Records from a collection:
_ _ _ _ _ _ _
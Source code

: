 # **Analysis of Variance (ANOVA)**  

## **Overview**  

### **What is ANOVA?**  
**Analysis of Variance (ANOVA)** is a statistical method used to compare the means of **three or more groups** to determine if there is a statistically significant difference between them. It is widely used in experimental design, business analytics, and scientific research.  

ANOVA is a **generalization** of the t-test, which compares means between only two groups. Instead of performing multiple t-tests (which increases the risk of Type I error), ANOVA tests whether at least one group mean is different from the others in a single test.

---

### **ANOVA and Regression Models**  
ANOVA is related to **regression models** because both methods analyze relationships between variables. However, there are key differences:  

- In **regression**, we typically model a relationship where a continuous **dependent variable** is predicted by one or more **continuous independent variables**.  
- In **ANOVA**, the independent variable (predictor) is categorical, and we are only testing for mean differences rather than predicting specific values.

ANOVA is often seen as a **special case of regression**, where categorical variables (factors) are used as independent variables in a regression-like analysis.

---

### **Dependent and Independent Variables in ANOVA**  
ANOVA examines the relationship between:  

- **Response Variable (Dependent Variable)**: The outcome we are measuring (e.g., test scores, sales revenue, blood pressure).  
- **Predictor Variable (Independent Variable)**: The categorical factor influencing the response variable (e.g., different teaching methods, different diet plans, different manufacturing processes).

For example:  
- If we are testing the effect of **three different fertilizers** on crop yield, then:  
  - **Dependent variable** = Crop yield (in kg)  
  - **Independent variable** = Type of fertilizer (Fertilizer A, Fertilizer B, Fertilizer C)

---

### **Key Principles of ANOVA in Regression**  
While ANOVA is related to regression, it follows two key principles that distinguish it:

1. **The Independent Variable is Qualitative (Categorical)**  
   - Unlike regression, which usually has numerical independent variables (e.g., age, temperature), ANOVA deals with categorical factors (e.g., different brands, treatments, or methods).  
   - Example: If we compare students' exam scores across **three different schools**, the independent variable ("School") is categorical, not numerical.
_ _ _ _ _ _ _
- **Problem to solve**:
Find the word "between" in the entries, then copy out every line that has it.

- **Reply**:
**Analysis of Variance (ANOVA)** is a statistical method used to compare the means of **three or more groups** to determine if there is a statistically significant difference between them. It is widely used in experimental design, business analytics, and scientific research.  
ANOVA is a **generalization** of the t-test, which compares means between only two groups. Instead of performing multiple t-tests (which increases the risk of Type I error), ANOVA tests whether at least one group mean is different from the others in a single test.
ANOVA is related to **regression models** because both methods analyze relationships between variables. However, there are key differences:  
ANOVA examines the relationship between:  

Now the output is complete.